The big square thing slung around my neck in this photo is a waterproof mapcase. Map cases are essential equipment when walking in England; they keep your maps dry and available. Without them, hiking books and maps have a tendency to disintegrate in the rain over several days. Most British walkers use mapcases. I bought my first mapcase on a hike in the English Lake District.
I’ve gotten addicted to my mapcase. It’s so handy to have the map always available, hands-free. So now I use a mapcase on every serious hike, even in Italy where it almost never rains, or just to cruise through Rock Creek Park.
There are disadvantages to mapcases. In a strong wind, they flip up and whack you in the face. The cord around your neck can scratch and pull on the skin – when it’s not trying to strangle you. And mapcases are mightily inconvenient when you have to turn the map to the next section.

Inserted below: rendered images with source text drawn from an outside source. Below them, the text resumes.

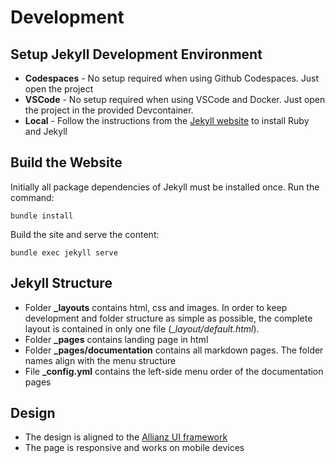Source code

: # Development

## Setup Jekyll Development Environment

* **Codespaces** - No setup required when using Github Codespaces. Just open the project
* **VSCode** - No setup required when using VSCode and Docker. Just open the project in the provided Devcontainer.
* **Local** - Follow the instructions from the [Jekyll website](https://jekyllrb.com/docs/installation/) to install Ruby and Jekyll
  
## Build the Website

Initially all package dependencies of Jekyll must be installed once. Run the command:

```code
bundle install
```

Build the site and serve the content:

```code
bundle exec jekyll serve
```

## Jekyll Structure

* Folder **_layouts** contains html, css and images. In order to keep development and folder structure as simple as possible, the complete layout is contained in only one file (__layout/default.html_).
* Folder **_pages** contains landing page in html
* Folder **_pages/documentation** contains all markdown pages. The folder names align with the menu structure
* File **_config.yml** contains the left-side menu order of the documentation pages

## Design

* The design is aligned to the [Allianz UI framework](https://ngx-ndbx.frameworks.allianz.io/welcome)
* The page is responsive and works on mobile devices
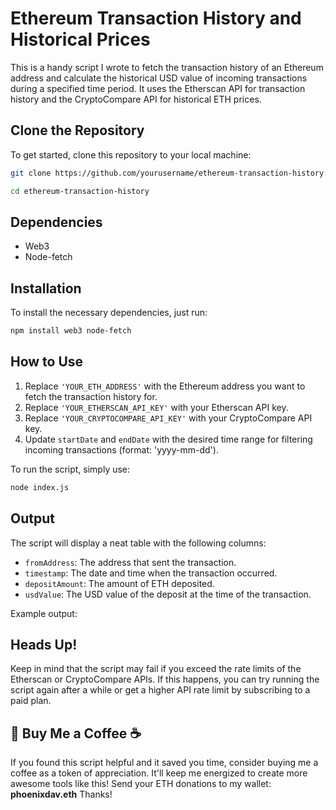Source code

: # Ethereum Transaction History and Historical Prices

This is a handy script I wrote to fetch the transaction history of an Ethereum address and calculate the historical USD value of incoming transactions during a specified time period. It uses the Etherscan API for transaction history and the CryptoCompare API for historical ETH prices.

## Clone the Repository

To get started, clone this repository to your local machine:

```bash
git clone https://github.com/yourusername/ethereum-transaction-history.git

cd ethereum-transaction-history
```
## Dependencies

- Web3
- Node-fetch

## Installation

To install the necessary dependencies, just run:

```bash
npm install web3 node-fetch
```

## How to Use

1. Replace `'YOUR_ETH_ADDRESS'` with the Ethereum address you want to fetch the transaction history for.
2. Replace `'YOUR_ETHERSCAN_API_KEY'` with your Etherscan API key.
3. Replace `'YOUR_CRYPTOCOMPARE_API_KEY'` with your CryptoCompare API key.
4. Update `startDate` and `endDate` with the desired time range for filtering incoming transactions (format: 'yyyy-mm-dd').

To run the script, simply use:

```bash
node index.js
```

## Output

The script will display a neat table with the following columns:

- `fromAddress`: The address that sent the transaction.
- `timestamp`: The date and time when the transaction occurred.
- `depositAmount`: The amount of ETH deposited.
- `usdValue`: The USD value of the deposit at the time of the transaction.

Example output:


## Heads Up!

Keep in mind that the script may fail if you exceed the rate limits of the Etherscan or CryptoCompare APIs. If this happens, you can try running the script again after a while or get a higher API rate limit by subscribing to a paid plan.

## 🙌 Buy Me a Coffee ☕️

If you found this script helpful and it saved you time, consider buying me a coffee as a token of appreciation. It'll keep me energized to create more awesome tools like this! Send your ETH donations to my wallet: **phoenixdav.eth** Thanks!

Digging the map out of the case and stuffing it back in is not as easy as it looks. Once you pull the map out and unfold it, you have a strong chance of becoming a low-to-the-ground kite.
Then you must stuff the map into the case upside down, so that when you pull it up to read, you’re looking at it right-side up. Despite years of walking with a mapcase, it’s still counter-intuitive for me to put the map in upside down. It usually takes two tries to get it right.
But those are pretty trivial disadvantages compared to a larger issue: looking ridiculous. Outside of the U.K., I don’t run into many people using mapcases. And even though the color of my backpack matters to me, and I care that my boots don’t make my feet look huge, this is one place where I’m willing to forego appearance for convenience. In fact, I secretly relish the idea of myself looking like a dweeb in full hiking regalia.
If you want a mapcase, buy it in Europe. Or order one online; one of my favorites is from the German company Ortlieb. The cases they sell in U.S. hiking stores are usually quite inferior. And I would know; I’m a mapcase geek.